━━━━━ Supplied data

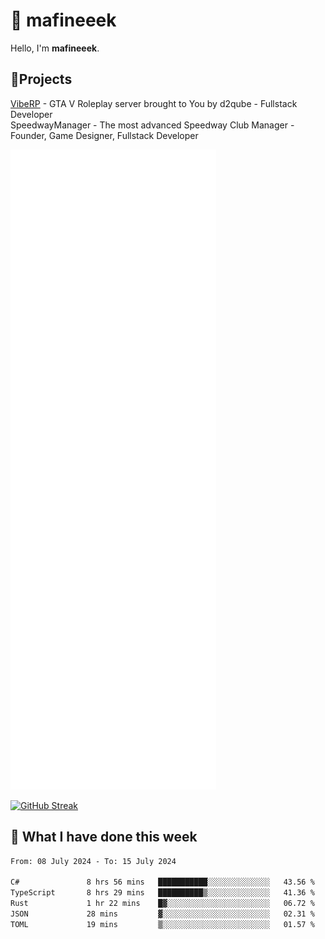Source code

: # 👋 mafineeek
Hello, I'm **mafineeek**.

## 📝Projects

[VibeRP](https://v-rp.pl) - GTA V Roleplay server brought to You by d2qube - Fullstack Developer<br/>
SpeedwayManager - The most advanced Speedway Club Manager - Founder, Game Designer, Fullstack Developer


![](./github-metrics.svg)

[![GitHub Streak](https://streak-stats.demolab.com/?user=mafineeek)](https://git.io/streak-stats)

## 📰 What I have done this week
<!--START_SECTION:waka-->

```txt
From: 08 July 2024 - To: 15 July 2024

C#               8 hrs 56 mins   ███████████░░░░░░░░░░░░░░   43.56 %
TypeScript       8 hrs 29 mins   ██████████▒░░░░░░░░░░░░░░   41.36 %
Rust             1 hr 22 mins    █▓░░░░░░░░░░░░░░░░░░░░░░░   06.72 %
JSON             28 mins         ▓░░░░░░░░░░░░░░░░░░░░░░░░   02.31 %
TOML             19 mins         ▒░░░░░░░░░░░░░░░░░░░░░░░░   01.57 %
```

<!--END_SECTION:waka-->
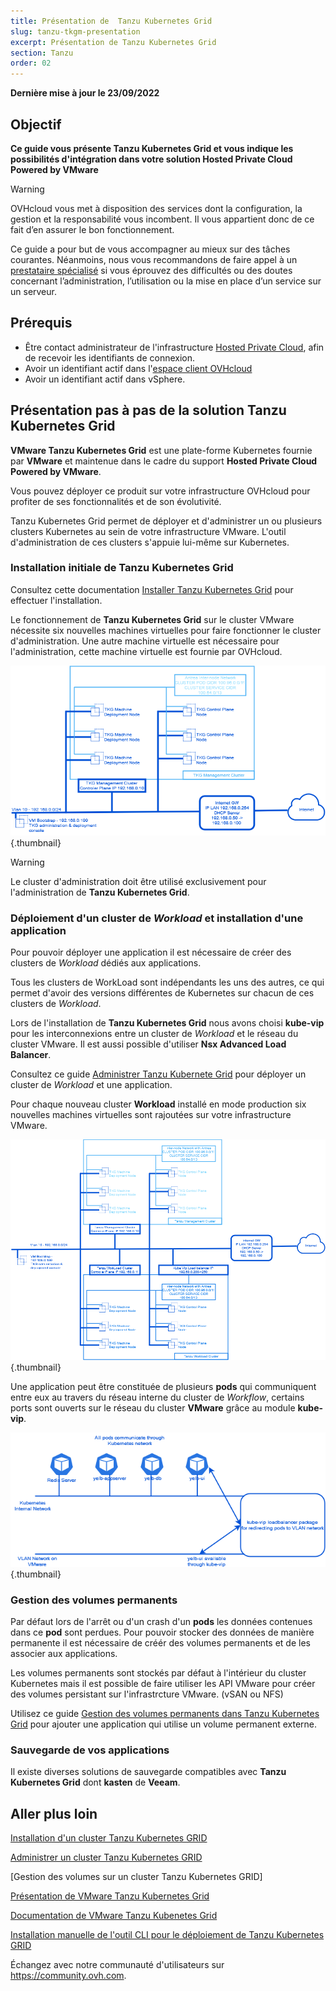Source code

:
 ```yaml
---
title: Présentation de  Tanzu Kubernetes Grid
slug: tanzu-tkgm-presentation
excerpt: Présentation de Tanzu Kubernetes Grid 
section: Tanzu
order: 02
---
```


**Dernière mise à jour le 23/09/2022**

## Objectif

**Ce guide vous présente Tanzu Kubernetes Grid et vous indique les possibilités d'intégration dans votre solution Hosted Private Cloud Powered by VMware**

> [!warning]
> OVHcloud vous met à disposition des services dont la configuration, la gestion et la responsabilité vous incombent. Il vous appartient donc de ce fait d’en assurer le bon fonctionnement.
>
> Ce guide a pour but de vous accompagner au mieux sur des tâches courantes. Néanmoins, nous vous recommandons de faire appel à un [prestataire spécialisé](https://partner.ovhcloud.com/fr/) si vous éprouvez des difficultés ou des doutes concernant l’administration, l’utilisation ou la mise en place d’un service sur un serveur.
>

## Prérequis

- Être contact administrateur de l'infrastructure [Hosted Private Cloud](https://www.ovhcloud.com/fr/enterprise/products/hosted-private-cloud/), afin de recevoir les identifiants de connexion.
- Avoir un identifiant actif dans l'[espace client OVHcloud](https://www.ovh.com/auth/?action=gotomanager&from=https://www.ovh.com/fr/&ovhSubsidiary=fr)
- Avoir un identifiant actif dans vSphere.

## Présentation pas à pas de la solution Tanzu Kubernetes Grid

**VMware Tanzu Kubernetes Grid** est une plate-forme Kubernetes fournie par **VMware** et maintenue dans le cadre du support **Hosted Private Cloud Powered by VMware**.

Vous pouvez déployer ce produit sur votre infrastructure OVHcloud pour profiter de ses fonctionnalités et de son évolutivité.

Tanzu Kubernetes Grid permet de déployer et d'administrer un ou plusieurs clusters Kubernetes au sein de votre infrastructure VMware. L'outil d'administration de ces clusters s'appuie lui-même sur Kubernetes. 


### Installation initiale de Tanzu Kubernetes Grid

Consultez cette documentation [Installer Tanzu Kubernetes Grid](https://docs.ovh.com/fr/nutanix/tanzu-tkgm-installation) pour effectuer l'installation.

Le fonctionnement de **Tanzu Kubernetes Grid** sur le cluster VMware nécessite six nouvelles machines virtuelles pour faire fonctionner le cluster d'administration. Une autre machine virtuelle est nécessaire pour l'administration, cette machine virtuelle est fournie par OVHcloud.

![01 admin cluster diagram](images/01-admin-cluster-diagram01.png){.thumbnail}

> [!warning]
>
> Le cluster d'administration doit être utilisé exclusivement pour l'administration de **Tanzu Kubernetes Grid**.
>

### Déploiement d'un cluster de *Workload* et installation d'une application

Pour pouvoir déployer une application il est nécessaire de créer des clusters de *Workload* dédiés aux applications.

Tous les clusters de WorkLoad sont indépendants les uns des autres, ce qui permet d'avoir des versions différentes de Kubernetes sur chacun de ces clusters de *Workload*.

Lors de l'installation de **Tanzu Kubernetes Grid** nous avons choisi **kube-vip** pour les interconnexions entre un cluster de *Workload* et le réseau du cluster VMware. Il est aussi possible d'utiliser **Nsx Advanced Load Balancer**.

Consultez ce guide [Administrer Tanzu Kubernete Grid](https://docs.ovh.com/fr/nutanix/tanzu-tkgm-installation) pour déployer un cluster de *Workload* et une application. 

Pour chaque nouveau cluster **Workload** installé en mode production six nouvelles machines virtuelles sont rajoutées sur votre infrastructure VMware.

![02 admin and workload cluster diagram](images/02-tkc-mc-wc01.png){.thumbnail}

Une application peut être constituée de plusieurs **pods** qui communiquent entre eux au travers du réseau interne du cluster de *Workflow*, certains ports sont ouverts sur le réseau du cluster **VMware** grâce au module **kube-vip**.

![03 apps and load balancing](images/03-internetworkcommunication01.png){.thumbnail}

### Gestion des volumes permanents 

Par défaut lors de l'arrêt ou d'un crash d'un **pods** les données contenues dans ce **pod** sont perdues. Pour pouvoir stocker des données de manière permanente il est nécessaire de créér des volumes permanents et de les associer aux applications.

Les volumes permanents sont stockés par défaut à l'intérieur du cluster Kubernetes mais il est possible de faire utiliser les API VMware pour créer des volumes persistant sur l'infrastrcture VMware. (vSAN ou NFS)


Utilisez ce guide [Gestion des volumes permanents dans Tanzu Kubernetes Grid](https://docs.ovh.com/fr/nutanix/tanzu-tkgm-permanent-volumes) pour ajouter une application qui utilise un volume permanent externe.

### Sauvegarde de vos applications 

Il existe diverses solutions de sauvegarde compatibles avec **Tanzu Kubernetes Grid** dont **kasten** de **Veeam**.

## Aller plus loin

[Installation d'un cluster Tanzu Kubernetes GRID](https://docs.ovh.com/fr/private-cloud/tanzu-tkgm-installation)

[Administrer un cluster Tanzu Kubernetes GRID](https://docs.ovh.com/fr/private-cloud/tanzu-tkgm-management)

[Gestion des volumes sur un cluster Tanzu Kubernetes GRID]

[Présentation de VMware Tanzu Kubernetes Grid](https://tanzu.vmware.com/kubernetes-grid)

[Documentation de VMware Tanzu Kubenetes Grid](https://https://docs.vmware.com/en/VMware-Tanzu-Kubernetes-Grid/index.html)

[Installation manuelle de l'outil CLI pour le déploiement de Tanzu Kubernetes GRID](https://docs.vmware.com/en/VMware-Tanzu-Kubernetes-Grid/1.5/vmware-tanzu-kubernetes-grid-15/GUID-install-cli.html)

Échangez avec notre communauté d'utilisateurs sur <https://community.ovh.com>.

━━━━━━━━━━

• **What the task asks**: Line by line, output the material above exactly, passing over the pictures.

• **Answer box**:
Source code

: # 👋 mafineeek
Hello, I'm **mafineeek**.

## 📝Projects

[VibeRP](https://v-rp.pl) - GTA V Roleplay server brought to You by d2qube - Fullstack Developer<br/>
SpeedwayManager - The most advanced Speedway Club Manager - Founder, Game Designer, Fullstack Developer


![](./github-metrics.svg)

[![GitHub Streak](https://streak-stats.demolab.com/?user=mafineeek)](https://git.io/streak-stats)

## 📰 What I have done this week
<!--START_SECTION:waka-->

```txt
From: 08 July 2024 - To: 15 July 2024

C#               8 hrs 56 mins   ███████████░░░░░░░░░░░░░░   43.56 %
TypeScript       8 hrs 29 mins   ██████████▒░░░░░░░░░░░░░░   41.36 %
Rust             1 hr 22 mins    █▓░░░░░░░░░░░░░░░░░░░░░░░   06.72 %
JSON             28 mins         ▓░░░░░░░░░░░░░░░░░░░░░░░░   02.31 %
TOML             19 mins         ▒░░░░░░░░░░░░░░░░░░░░░░░░   01.57 %
```

<!--END_SECTION:waka-->
Source code

:
 ```yaml
---
title: Présentation de  Tanzu Kubernetes Grid
slug: tanzu-tkgm-presentation
excerpt: Présentation de Tanzu Kubernetes Grid 
section: Tanzu
order: 02
---
```


**Dernière mise à jour le 23/09/2022**

## Objectif

**Ce guide vous présente Tanzu Kubernetes Grid et vous indique les possibilités d'intégration dans votre solution Hosted Private Cloud Powered by VMware**

> [!warning]
> OVHcloud vous met à disposition des services dont la configuration, la gestion et la responsabilité vous incombent. Il vous appartient donc de ce fait d’en assurer le bon fonctionnement.
>
> Ce guide a pour but de vous accompagner au mieux sur des tâches courantes. Néanmoins, nous vous recommandons de faire appel à un [prestataire spécialisé](https://partner.ovhcloud.com/fr/) si vous éprouvez des difficultés ou des doutes concernant l’administration, l’utilisation ou la mise en place d’un service sur un serveur.
>

## Prérequis

- Être contact administrateur de l'infrastructure [Hosted Private Cloud](https://www.ovhcloud.com/fr/enterprise/products/hosted-private-cloud/), afin de recevoir les identifiants de connexion.
- Avoir un identifiant actif dans l'[espace client OVHcloud](https://www.ovh.com/auth/?action=gotomanager&from=https://www.ovh.com/fr/&ovhSubsidiary=fr)
- Avoir un identifiant actif dans vSphere.

## Présentation pas à pas de la solution Tanzu Kubernetes Grid

**VMware Tanzu Kubernetes Grid** est une plate-forme Kubernetes fournie par **VMware** et maintenue dans le cadre du support **Hosted Private Cloud Powered by VMware**.

Vous pouvez déployer ce produit sur votre infrastructure OVHcloud pour profiter de ses fonctionnalités et de son évolutivité.

Tanzu Kubernetes Grid permet de déployer et d'administrer un ou plusieurs clusters Kubernetes au sein de votre infrastructure VMware. L'outil d'administration de ces clusters s'appuie lui-même sur Kubernetes. 


### Installation initiale de Tanzu Kubernetes Grid

Consultez cette documentation [Installer Tanzu Kubernetes Grid](https://docs.ovh.com/fr/nutanix/tanzu-tkgm-installation) pour effectuer l'installation.

Le fonctionnement de **Tanzu Kubernetes Grid** sur le cluster VMware nécessite six nouvelles machines virtuelles pour faire fonctionner le cluster d'administration. Une autre machine virtuelle est nécessaire pour l'administration, cette machine virtuelle est fournie par OVHcloud.

![01 admin cluster diagram](images/01-admin-cluster-diagram01.png){.thumbnail}

> [!warning]
>
> Le cluster d'administration doit être utilisé exclusivement pour l'administration de **Tanzu Kubernetes Grid**.
>

### Déploiement d'un cluster de *Workload* et installation d'une application

Pour pouvoir déployer une application il est nécessaire de créer des clusters de *Workload* dédiés aux applications.

Tous les clusters de WorkLoad sont indépendants les uns des autres, ce qui permet d'avoir des versions différentes de Kubernetes sur chacun de ces clusters de *Workload*.

Lors de l'installation de **Tanzu Kubernetes Grid** nous avons choisi **kube-vip** pour les interconnexions entre un cluster de *Workload* et le réseau du cluster VMware. Il est aussi possible d'utiliser **Nsx Advanced Load Balancer**.

Consultez ce guide [Administrer Tanzu Kubernete Grid](https://docs.ovh.com/fr/nutanix/tanzu-tkgm-installation) pour déployer un cluster de *Workload* et une application. 

Pour chaque nouveau cluster **Workload** installé en mode production six nouvelles machines virtuelles sont rajoutées sur votre infrastructure VMware.

![02 admin and workload cluster diagram](images/02-tkc-mc-wc01.png){.thumbnail}

Une application peut être constituée de plusieurs **pods** qui communiquent entre eux au travers du réseau interne du cluster de *Workflow*, certains ports sont ouverts sur le réseau du cluster **VMware** grâce au module **kube-vip**.

![03 apps and load balancing](images/03-internetworkcommunication01.png){.thumbnail}

### Gestion des volumes permanents 

Par défaut lors de l'arrêt ou d'un crash d'un **pods** les données contenues dans ce **pod** sont perdues. Pour pouvoir stocker des données de manière permanente il est nécessaire de créér des volumes permanents et de les associer aux applications.

Les volumes permanents sont stockés par défaut à l'intérieur du cluster Kubernetes mais il est possible de faire utiliser les API VMware pour créer des volumes persistant sur l'infrastrcture VMware. (vSAN ou NFS)


Utilisez ce guide [Gestion des volumes permanents dans Tanzu Kubernetes Grid](https://docs.ovh.com/fr/nutanix/tanzu-tkgm-permanent-volumes) pour ajouter une application qui utilise un volume permanent externe.

### Sauvegarde de vos applications 

Il existe diverses solutions de sauvegarde compatibles avec **Tanzu Kubernetes Grid** dont **kasten** de **Veeam**.

## Aller plus loin

[Installation d'un cluster Tanzu Kubernetes GRID](https://docs.ovh.com/fr/private-cloud/tanzu-tkgm-installation)

[Administrer un cluster Tanzu Kubernetes GRID](https://docs.ovh.com/fr/private-cloud/tanzu-tkgm-management)

[Gestion des volumes sur un cluster Tanzu Kubernetes GRID]

[Présentation de VMware Tanzu Kubernetes Grid](https://tanzu.vmware.com/kubernetes-grid)

[Documentation de VMware Tanzu Kubenetes Grid](https://https://docs.vmware.com/en/VMware-Tanzu-Kubernetes-Grid/index.html)

[Installation manuelle de l'outil CLI pour le déploiement de Tanzu Kubernetes GRID](https://docs.vmware.com/en/VMware-Tanzu-Kubernetes-Grid/1.5/vmware-tanzu-kubernetes-grid-15/GUID-install-cli.html)

Échangez avec notre communauté d'utilisateurs sur <https://community.ovh.com>.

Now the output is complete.